Scorsese continue son œuvre d'évangélisation du blues.
Après les cinq films consacrés au blues (pour le moment, deux "The Soul of a Man" et "Back to Memphis" sont sur nos écrans), après les dvd et les cds des bandes originales de chaque film, après une collection de 12 cds consacrés à quleques grands noms du blues et, enfin, après un cd "Best of the Blues" et un livre, voici le superbe coffret de cinq cds qui nous propose a musical journey.
C'est en effet à un long voyage musical à travers l'histoire et les lieux de blues que nous invite cette compilation. Pour les amateurs de blues, elle sera l'occasion de réécouter les grands noms du blues et d’en découvrir peut être d’autres moins connus. Le choix chronologique est aussi un excellent moyen de suivre l’évolution du blues au fil des années, des courants et des modes. Le génie de Robert Johnston s’apprécie differemment quand on l’écoute précédé de ses ancêtres Skip James, Blind Lemon Jefferson ou Charlie Patton.
Pour les "débutants", ce coffret est un excellent moyen de goûter et de découvrir le blues, le tout à travers une belle synthèse, érudite sans être trop savante et de superbes photos. La musique y apparait toujours vivante, on échappe heureusement au risque nécrophile du musée ou à l’analyse sociologique. Très nettement recommandé à qui n’a pas envie d’acheter les œuvres complètes de bluesmen primitifs tels Son House ou Mississipi John Hurt et est prêt à se contenter d’un best-of bien choisi.

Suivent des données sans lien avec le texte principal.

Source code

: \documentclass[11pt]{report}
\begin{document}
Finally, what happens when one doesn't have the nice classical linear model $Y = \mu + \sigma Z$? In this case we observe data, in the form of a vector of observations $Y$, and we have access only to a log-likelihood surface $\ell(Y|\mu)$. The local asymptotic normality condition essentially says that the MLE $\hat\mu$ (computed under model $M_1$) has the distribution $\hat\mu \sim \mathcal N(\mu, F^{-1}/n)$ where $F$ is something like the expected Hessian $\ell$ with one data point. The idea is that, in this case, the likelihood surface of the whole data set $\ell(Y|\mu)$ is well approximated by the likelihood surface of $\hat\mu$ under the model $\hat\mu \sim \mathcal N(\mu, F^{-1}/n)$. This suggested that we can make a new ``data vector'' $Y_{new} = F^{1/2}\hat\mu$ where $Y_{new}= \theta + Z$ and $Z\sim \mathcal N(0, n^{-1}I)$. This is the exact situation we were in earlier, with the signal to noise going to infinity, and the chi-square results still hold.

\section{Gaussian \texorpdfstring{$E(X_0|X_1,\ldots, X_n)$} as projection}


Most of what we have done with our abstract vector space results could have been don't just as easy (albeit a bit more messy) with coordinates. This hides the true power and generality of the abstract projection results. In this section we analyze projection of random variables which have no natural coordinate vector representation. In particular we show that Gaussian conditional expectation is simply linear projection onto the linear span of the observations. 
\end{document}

En effet, le choix ne fait pas dans la rareté mais dans les valeurs sures. Le résultat est donc un parcours (quasi) sans-faute, délectable d’un bout à l’autre du voyage.
Au fil des événements - l’arrivée de la guitare électrique, des sections rythmiques, des LP, des années 60 et la British Invasion quand les blancs commencent à se passionner eux aussi pour le blues, quand les Stones invitent B.B King à leurs tournées, lorsque Hendrix réinvente le blues à sa façon – la musique évolue sans jamais perdre cet émotion qui lui est propre.

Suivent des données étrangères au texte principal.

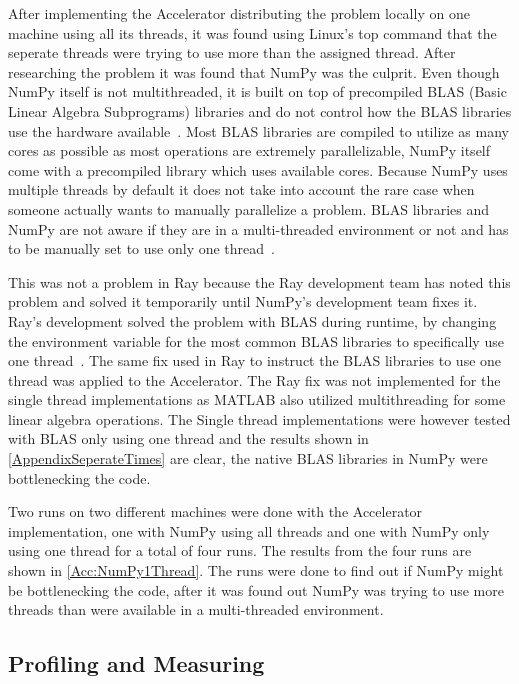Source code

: \documentclass[12pt, a4paper]{article}
\begin{document}
After implementing the Accelerator distributing the problem locally on one machine using all its threads, it was found using Linux's top command that the seperate threads were trying to use more than the assigned thread.
After researching the problem it was found that NumPy was the culprit.
Even though NumPy itself is not multithreaded, it is built on top of precompiled BLAS (Basic Linear Algebra Subprograms) libraries and do not control how the BLAS libraries use the hardware available~\cite{Numpy:OpenBLAS}.
Most BLAS libraries are compiled to utilize as many cores as possible as most operations are extremely parallelizable, NumPy itself come with a precompiled library which uses available cores.
Because NumPy uses multiple threads by default it does not take into account the rare case when someone actually wants to manually parallelize a problem. 
BLAS libraries and NumPy are not aware if they are in a multi-threaded environment or not and has to be manually set to use only one thread~\cite{OpenBLAS:threadSafe}.

This was not a problem in Ray because the Ray development team has noted this problem and solved it temporarily until NumPy's development team fixes it.
Ray's development solved the problem with BLAS during runtime, by changing the environment variable for the most common BLAS libraries to specifically use one thread~\cite{ray:OMPNUMTHREAD}. 
The same fix used in Ray to instruct the BLAS libraries to use one thread was applied to the Accelerator.
The Ray fix was not implemented for the single thread implementations as MATLAB also utilized multithreading for some linear algebra operations.
The Single thread implementations were however tested with BLAS only using one thread and the results shown in \cref{AppendixSeperateTimes} are clear, the native BLAS libraries in NumPy were bottlenecking the code.

Two runs on two different machines were done with the Accelerator implementation, one with NumPy using all threads and one with NumPy only using one thread for a total of four runs.
The results from the four runs are shown in \cref{Acc:NumPy1Thread}.
The runs were done to find out if NumPy might be bottlenecking the code, after it was found out NumPy was trying to use more threads than were available in a multi-threaded environment.

\subsection{Profiling and Measuring}
\end{document}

Car, quant tout est dit, qu'est-ce qui peut encore de nos jours rendre intéressant les trois mêmes accords, qu'ils soint martelés par le vieux Big Joe Williams dans les années 30 ou aujourd’hui par le jeune fou Keb' Mo' qui les mêle à son phrasé rap, qu'ils soient paroxystiques chez Robert Johnston ou sussurés avec un parfum jazz par la belle Cassandra Wilson ? Une authenticité, une émotion ?
De tous les artistes présents dans ce coffret, en partant des bagnards et leur chant de travail enregistré par Alan Lomax dans les années 30 jusqu’à Stevie Ray Waughan, dernier grand guitar-hero, personne ne fait dans l’artificiel ou la fioriture. C’est du 100% vécu, avec des musiciens qui s’exposent, prennent des risques, pleurent ou jubilent, chacun ajoutant à son tour sa pierre personnelle à l’édifice. Comme le dit Scorsese dans son excellente préface, en écoutant la succession de ces titres, on comprend que quelque chose de "précieux" passe d’un artiste à l’autre. C’est ce qui peut, aujourd’hui comme hier toucher chacun d’entre nous.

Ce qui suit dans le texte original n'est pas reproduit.